TASK DIRECTIONS:
Copy word for word the lines from the start of the records through the line that contains "为了增大并行度，我们可以构造多个 worker 来执行", both included.

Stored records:

────────────────────

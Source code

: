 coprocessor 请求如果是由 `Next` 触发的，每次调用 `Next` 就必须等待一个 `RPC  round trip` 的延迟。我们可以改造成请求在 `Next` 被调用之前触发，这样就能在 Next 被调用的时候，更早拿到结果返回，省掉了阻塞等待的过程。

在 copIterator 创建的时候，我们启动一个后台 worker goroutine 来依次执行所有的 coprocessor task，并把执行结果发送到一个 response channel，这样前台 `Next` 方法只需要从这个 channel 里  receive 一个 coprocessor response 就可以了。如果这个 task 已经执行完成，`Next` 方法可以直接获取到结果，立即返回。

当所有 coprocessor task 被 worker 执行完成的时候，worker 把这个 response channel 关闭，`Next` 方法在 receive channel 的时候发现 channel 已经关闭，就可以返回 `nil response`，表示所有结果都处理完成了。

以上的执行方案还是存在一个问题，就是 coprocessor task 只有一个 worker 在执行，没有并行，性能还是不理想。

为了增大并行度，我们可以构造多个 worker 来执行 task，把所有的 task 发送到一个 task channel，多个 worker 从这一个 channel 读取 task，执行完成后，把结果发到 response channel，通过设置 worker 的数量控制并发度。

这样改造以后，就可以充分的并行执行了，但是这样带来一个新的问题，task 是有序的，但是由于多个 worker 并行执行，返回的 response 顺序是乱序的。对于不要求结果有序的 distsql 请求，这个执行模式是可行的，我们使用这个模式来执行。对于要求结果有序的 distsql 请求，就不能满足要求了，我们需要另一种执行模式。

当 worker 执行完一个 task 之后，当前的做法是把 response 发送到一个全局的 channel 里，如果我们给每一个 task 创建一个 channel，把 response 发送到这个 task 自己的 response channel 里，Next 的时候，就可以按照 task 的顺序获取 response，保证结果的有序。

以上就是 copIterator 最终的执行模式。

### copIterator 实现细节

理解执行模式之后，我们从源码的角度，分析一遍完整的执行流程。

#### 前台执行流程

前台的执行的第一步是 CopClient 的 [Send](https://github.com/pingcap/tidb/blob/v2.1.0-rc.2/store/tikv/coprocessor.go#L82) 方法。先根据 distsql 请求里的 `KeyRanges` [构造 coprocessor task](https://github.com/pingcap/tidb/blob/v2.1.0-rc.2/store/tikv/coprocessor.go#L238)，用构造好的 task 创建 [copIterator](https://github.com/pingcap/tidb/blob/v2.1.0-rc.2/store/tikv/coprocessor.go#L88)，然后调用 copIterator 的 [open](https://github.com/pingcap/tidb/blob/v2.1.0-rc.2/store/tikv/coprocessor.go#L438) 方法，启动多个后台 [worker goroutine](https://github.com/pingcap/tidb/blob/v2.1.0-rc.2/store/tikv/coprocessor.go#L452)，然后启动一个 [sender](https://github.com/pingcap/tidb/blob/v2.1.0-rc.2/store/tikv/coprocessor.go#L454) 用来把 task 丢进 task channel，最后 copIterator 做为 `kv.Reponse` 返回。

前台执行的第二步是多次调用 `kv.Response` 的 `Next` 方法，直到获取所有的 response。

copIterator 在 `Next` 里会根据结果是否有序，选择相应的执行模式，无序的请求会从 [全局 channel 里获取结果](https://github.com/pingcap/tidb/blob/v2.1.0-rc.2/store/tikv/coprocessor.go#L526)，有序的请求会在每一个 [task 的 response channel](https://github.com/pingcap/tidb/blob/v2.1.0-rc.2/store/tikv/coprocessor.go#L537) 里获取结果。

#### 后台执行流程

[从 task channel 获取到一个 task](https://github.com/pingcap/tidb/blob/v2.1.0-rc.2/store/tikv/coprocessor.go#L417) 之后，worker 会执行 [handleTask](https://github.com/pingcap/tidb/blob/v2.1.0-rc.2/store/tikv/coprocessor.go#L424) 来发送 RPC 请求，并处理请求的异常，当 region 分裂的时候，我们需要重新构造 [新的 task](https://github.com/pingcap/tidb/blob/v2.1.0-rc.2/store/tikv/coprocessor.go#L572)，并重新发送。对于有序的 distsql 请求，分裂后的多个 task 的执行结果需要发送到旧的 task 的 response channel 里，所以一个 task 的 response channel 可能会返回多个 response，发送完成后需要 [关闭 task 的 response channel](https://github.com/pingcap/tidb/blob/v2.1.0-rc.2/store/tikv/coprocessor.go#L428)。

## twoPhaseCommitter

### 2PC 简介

────────────────────

PROBLEM SOLUTION:
Source code

: coprocessor 请求如果是由 `Next` 触发的，每次调用 `Next` 就必须等待一个 `RPC  round trip` 的延迟。我们可以改造成请求在 `Next` 被调用之前触发，这样就能在 Next 被调用的时候，更早拿到结果返回，省掉了阻塞等待的过程。

在 copIterator 创建的时候，我们启动一个后台 worker goroutine 来依次执行所有的 coprocessor task，并把执行结果发送到一个 response channel，这样前台 `Next` 方法只需要从这个 channel 里  receive 一个 coprocessor response 就可以了。如果这个 task 已经执行完成，`Next` 方法可以直接获取到结果，立即返回。

当所有 coprocessor task 被 worker 执行完成的时候，worker 把这个 response channel 关闭，`Next` 方法在 receive channel 的时候发现 channel 已经关闭，就可以返回 `nil response`，表示所有结果都处理完成了。

以上的执行方案还是存在一个问题，就是 coprocessor task 只有一个 worker 在执行，没有并行，性能还是不理想。

为了增大并行度，我们可以构造多个 worker 来执行 task，把所有的 task 发送到一个 task channel，多个 worker 从这一个 channel 读取 task，执行完成后，把结果发到 response channel，通过设置 worker 的数量控制并发度。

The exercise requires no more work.